Word for word, repeat the lines of the records from the first line up to and including the line that contains "## 0.0.0-beta.18", passing over any pictures.

Stored data:

***

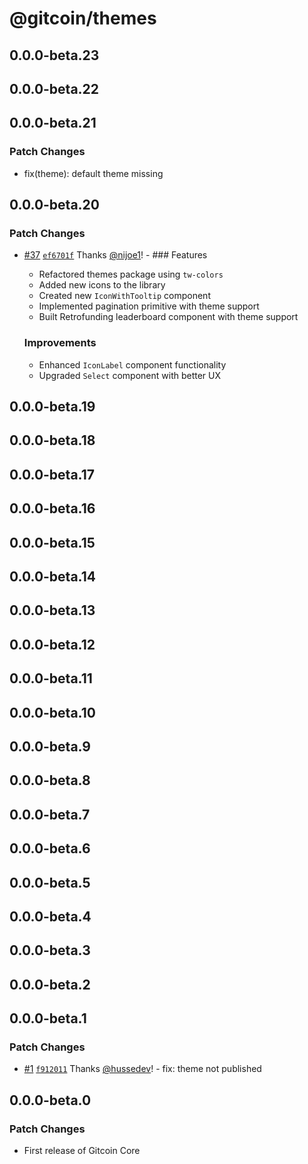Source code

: # @gitcoin/themes

## 0.0.0-beta.23

## 0.0.0-beta.22

## 0.0.0-beta.21

### Patch Changes

- fix(theme): default theme missing

## 0.0.0-beta.20

### Patch Changes

- [#37](https://github.com/gitcoinco/core/pull/37)
  [`ef6701f`](https://github.com/gitcoinco/core/commit/ef6701ffabdf4cd73f4020be2eef7891e7d91cec)
  Thanks [@nijoe1](https://github.com/nijoe1)! - ### Features

  - Refactored themes package using `tw-colors`
  - Added new icons to the library
  - Created new `IconWithTooltip` component
  - Implemented pagination primitive with theme support
  - Built Retrofunding leaderboard component with theme support

  ### Improvements

  - Enhanced `IconLabel` component functionality
  - Upgraded `Select` component with better UX

## 0.0.0-beta.19

## 0.0.0-beta.18

## 0.0.0-beta.17

## 0.0.0-beta.16

## 0.0.0-beta.15

## 0.0.0-beta.14

## 0.0.0-beta.13

## 0.0.0-beta.12

## 0.0.0-beta.11

## 0.0.0-beta.10

## 0.0.0-beta.9

## 0.0.0-beta.8

## 0.0.0-beta.7

## 0.0.0-beta.6

## 0.0.0-beta.5

## 0.0.0-beta.4

## 0.0.0-beta.3

## 0.0.0-beta.2

## 0.0.0-beta.1

### Patch Changes

- [#1](https://github.com/gitcoinco/core/pull/1)
  [`f912011`](https://github.com/gitcoinco/core/commit/f912011edfe5a4658abc72202b64c4f7cd699f85)
  Thanks [@hussedev](https://github.com/hussedev)! - fix: theme not published

## 0.0.0-beta.0

### Patch Changes

- First release of Gitcoin Core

***

Solution for this problem:
Source code

: # @gitcoin/themes

## 0.0.0-beta.23

## 0.0.0-beta.22

## 0.0.0-beta.21

### Patch Changes

- fix(theme): default theme missing

## 0.0.0-beta.20

### Patch Changes

- [#37](https://github.com/gitcoinco/core/pull/37)
  [`ef6701f`](https://github.com/gitcoinco/core/commit/ef6701ffabdf4cd73f4020be2eef7891e7d91cec)
  Thanks [@nijoe1](https://github.com/nijoe1)! - ### Features

  - Refactored themes package using `tw-colors`
  - Added new icons to the library
  - Created new `IconWithTooltip` component
  - Implemented pagination primitive with theme support
  - Built Retrofunding leaderboard component with theme support

  ### Improvements

  - Enhanced `IconLabel` component functionality
  - Upgraded `Select` component with better UX

## 0.0.0-beta.19

## 0.0.0-beta.18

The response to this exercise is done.